Se bem-sucedida, a domiciliar poderia recolocar Bolsonaro nas articulações para 2026, reabrindo debates sucessórios e tensionando ainda mais o clã
Brasília (DF) · 03 de fevereiro de 2026
Michelle Bolsonaro e Valdemar Costa Neto, presidente do PL, orquestram uma ofensiva sutil para converter em regime domiciliar a pena de Jair Bolsonaro, presidiário condenado a 27 anos e três meses de prisão por liderar uma tentativa de golpe de Estado.
A manobra, que prioriza a sensibilização do Supremo Tribunal Federal (STF) em detrimento de embates frontais, emerge como tentativa de resgatar o ex-presidente da Papudinha, penitenciária federal em Brasília, onde cumpre sentença por trama golpista.
Segundo reportagem de O Globo, divulgada nesta terça-feira (03/fev), o casal orientou aliados a moderarem as críticas aos ministros da Corte.
O pedido ecoou em diálogos reservados e grupos internos do partido, com ênfase na serenidade para evitar acusações de constrangimento ao tribunal.
Michelle, que assumiu protagonismo político desde a detenção do marido, reuniu-se recentemente com os ministros Alexandre de Moraes, relator do caso, e Gilmar Mendes, decano do STF.
Nessas audiências, ela argumentou que um ambiente político menos inflamado facilitaria a análise humanitária da condição de Bolsonaro.
A estratégia pivota nas fragilidades de saúde do ex-mandatário, descritas por visitantes como alarmantes. O bispo Robson Rodovalho, da igreja Sara Nossa Terra, relatou após visita: “Ele dorme só com medicação ou quando está muito cansado. Não consegue tomar café e precisa de uma alimentação muito específica.”
Já a senadora Damares Alves (Republicanos-DF) enfatizou: “É essencial que Bolsonaro vá para casa. Ele não tem condições de estar preso. Suas crises de soluço são perigosas.”
Esses depoimentos sustentam o apelo por domiciliar, comparando o caso ao de Fernando Collor, que cumpre pena em casa por Parkinson. No cerne dessa articulação, desponta um racha familiar que aprofunda a crise de sucessão no clã.
Michelle confronta os enteados Flávio Bolsonaro (PL-RJ), ungido pelo pai como pré-candidato à Presidência, e Eduardo Bolsonaro (PL-SP), cassado, que persistem em ataques velados ao STF.
Carlos Bolsonaro (PL-RJ) dramatizou nas redes dizendo que seu pai é um “homem inocente” e que “há método” para o que estão fazendo com ele, “sem freios morais” , em mensagem que aludiu Direitos Humanos.

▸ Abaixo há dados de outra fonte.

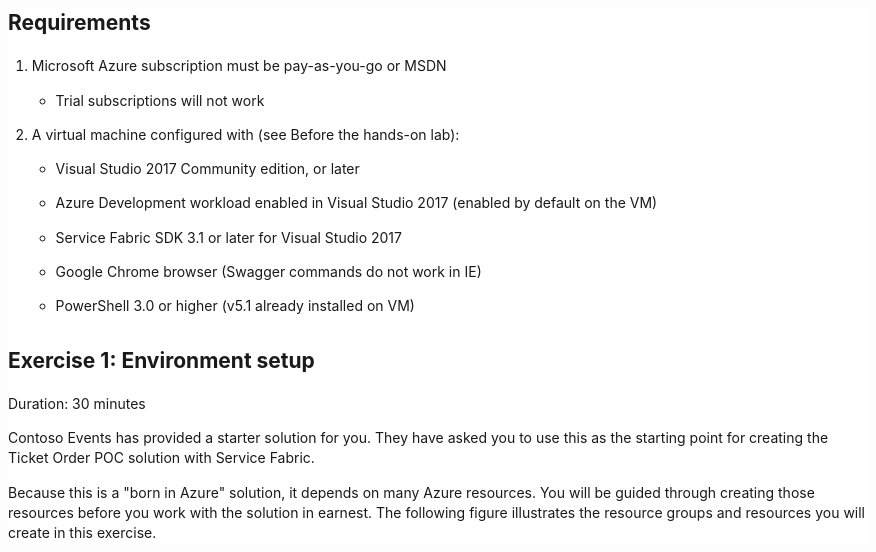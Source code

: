 ## Requirements

1.  Microsoft Azure subscription must be pay-as-you-go or MSDN

    -   Trial subscriptions will not work

2.  A virtual machine configured with (see Before the hands-on lab):

    -   Visual Studio 2017 Community edition, or later

    -   Azure Development workload enabled in Visual Studio 2017 (enabled by default on the VM)

    -   Service Fabric SDK 3.1 or later for Visual Studio 2017

    -   Google Chrome browser (Swagger commands do not work in IE)
    
    -   PowerShell 3.0 or higher (v5.1 already installed on VM)

## Exercise 1: Environment setup

Duration: 30 minutes

Contoso Events has provided a starter solution for you. They have asked you to use this as the starting point for creating the Ticket Order POC solution with Service Fabric.

Because this is a "born in Azure" solution, it depends on many Azure resources. You will be guided through creating those resources before you work with the solution in earnest. The following figure illustrates the resource groups and resources you will create in this exercise.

A vitimização contrasta com a abordagem de Michelle, que vislumbra domiciliar como porta para influenciar decisões eleitorais, apostando em chapa com Tarcísio de Freitas (Republicanos-SP) como vice.
Essa mudança de tom é vista como reconhecimento de que o confronto é contraproducente, conforme avaliou a Folha de S.Paulo. Michelle substitui assédio agressivo por diálogo, rompendo com a lógica dos enteados e aliados radicais.
A tática inclui cooptação de figuras como Damares Alves e o deputado Nikolas Ferreira (PL-MG), que, em ato recente, moderou críticas a Moraes, elogiando decisões como a proibição de manifestações próximas à Papudinha: “Ali é uma área de segurança nacional. Sei que, além dos presos, dos perseguidos políticos que estão ali, também há outros presos ali. Então achei a decisão prudente. Afinal de contas, a gente não quer gerar nenhum tipo de desordem.”
A defesa de Bolsonaro explora brecha na decisão de Moraes para avaliação médica pela Polícia Federal (PF), com parecer esperado em 10 dias.
A menção à morte de Cleriston Pereira da Cunha (Clezão) na Papuda é bandeira para anistia a golpistas.
Interlocutores do STF notam maior atenção ao pleito nas últimas semanas, com a linha humanitária ganhando tração em ambiente menos hostil.
Essa guinada reflete a fragilidade do bolsonarismo sem seu líder máximo, onde o antigo motor de mobilização – o embate com o Judiciário – vira passivo.
Se bem-sucedida, a domiciliar poderia recolocar Bolsonaro nas articulações para 2026, reabrindo debates sucessórios e tensionando ainda mais o clã.